I am developing a bivariate gaussian mixture model, with invariant component distributions and time-variant mixing coefficients to model a spatiotemporal distribution. The model is defined as follows:

P(\mathcal{D}|\theta; t) = \displaystyle \sum_{i=1}^K a_i(t)\phi(\mu_i, \Sigma_i)

with the priors:

a(t) = (a_1(t), \dots, a_K(t)) \sim \operatorname{Dir}(1)

\mu_i \sim \mathcal{N}(0, 10)

\Sigma_i | \sigma_i\sim \operatorname{LKJ}(2, \sigma_i)

\sigma_i \sim \operatorname{Half-Cauchy}(1)

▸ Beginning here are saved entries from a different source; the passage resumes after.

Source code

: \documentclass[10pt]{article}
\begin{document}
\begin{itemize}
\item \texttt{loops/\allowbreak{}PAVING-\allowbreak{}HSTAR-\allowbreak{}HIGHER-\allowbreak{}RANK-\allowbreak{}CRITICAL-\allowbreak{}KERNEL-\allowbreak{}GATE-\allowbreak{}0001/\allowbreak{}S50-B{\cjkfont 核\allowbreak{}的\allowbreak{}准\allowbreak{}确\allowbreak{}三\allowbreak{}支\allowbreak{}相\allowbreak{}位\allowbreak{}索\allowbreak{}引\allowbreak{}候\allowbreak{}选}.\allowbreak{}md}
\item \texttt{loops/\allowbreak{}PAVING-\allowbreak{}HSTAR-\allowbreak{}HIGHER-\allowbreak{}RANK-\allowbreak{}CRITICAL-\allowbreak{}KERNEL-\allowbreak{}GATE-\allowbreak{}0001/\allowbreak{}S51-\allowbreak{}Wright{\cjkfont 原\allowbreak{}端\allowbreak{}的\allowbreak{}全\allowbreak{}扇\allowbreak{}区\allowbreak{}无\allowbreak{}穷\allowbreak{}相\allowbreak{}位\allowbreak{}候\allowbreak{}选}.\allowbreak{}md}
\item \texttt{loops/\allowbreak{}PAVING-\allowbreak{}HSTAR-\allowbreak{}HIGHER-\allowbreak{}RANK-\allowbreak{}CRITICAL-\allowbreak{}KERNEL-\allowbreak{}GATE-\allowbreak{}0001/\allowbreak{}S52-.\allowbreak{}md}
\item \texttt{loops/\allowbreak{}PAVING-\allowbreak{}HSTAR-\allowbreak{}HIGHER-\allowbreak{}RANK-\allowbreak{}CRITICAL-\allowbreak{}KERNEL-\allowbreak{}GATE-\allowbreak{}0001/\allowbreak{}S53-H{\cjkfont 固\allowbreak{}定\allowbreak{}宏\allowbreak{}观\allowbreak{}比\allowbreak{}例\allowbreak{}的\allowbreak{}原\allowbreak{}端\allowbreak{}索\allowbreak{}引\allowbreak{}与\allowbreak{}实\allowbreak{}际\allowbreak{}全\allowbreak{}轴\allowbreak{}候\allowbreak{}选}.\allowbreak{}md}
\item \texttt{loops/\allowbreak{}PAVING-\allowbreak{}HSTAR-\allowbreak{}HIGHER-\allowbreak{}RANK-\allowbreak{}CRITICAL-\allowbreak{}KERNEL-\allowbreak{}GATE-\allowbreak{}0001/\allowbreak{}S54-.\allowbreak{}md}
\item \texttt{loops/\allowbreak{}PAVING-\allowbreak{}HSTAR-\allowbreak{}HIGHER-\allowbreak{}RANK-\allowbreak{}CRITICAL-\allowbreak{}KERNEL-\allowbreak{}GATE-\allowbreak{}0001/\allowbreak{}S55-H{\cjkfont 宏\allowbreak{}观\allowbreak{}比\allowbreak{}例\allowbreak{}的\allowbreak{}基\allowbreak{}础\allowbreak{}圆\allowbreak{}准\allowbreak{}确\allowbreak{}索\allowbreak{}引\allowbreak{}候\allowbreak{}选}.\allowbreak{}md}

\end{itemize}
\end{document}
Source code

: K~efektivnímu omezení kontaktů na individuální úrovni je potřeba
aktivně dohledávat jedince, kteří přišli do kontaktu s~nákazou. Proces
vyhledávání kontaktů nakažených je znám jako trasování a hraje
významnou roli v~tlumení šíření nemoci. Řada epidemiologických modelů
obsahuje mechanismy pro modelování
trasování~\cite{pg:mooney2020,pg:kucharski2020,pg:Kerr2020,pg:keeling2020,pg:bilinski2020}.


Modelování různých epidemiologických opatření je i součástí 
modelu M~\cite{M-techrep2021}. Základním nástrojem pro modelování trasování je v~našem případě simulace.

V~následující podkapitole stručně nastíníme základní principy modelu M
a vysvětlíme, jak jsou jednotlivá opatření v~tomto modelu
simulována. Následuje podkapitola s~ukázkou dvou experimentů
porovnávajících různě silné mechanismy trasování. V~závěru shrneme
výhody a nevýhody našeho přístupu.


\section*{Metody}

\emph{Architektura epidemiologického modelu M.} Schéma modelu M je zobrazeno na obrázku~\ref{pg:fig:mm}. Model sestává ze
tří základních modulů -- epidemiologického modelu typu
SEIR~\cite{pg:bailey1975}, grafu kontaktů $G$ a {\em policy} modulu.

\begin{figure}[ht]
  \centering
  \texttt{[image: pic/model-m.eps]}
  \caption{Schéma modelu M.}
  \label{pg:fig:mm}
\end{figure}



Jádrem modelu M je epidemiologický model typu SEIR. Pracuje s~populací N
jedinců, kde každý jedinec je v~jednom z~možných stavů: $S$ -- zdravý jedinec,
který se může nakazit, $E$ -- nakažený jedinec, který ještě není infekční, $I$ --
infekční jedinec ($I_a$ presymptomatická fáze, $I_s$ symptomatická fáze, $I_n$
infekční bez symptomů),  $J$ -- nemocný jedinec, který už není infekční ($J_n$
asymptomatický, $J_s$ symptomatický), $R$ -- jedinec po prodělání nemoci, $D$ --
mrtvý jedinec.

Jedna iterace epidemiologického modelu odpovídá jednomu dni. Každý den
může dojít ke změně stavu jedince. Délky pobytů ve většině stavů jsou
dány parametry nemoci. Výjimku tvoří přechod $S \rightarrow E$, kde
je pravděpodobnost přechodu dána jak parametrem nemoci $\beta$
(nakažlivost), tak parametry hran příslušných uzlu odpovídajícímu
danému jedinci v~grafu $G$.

I have modeled the data for two time point, t=1 and t=2, having 6K and 13K data points respectively. The code for the model is given below:

```
with pm.Model() as model:
n_comps = 5
n_hours = 2
packed_L = []
L = []
sigma = []
mu = []
obs = []
w = []
for i in range(n_comps):
packed_L.append(pm.LKJCholeskyCov('packed_L' + str(i),
n=2,
eta=2.,
sd_dist=pm.HalfCauchy.dist(1)))
L.append(pm.expand_packed_triangular(2, packed_L[-1]))
sigma.append(pm.Deterministic('sigma' + str(i),
L[-1].dot(L[-1].T)))
mu.append(pm.Normal('mu' + str(i), 0., 2., shape=2))
obs.append(pm.MvNormal.dist(mu=mu[-1], chol=L[-1]))
mixt = []
for i in range(n_hours):
w.append(pm.Dirichlet('w'+str(i), a=np.ones(n_comps)))
x, y = df[df.pickup_hour == i][['pickup_latitude', 'pickup_longitude']].values.T
x = (x - mean_x) / std_x
y = (y - mean_y) / std_y
mixt.append(pm.Mixture('mixt' + str(i), w=w[i], comp_dists=obs, observed=list(zip(*np.stack([x,y])))))
```

and the following sampler:

```
with model:
trace = pm.sample(njobs=1)
```

The most I can get from this model is about 1 iteration per second, with GPU acceleration (tested on AWS p2.xlarge). Could anybody point out what I have done wrong or any suggestions to model it better?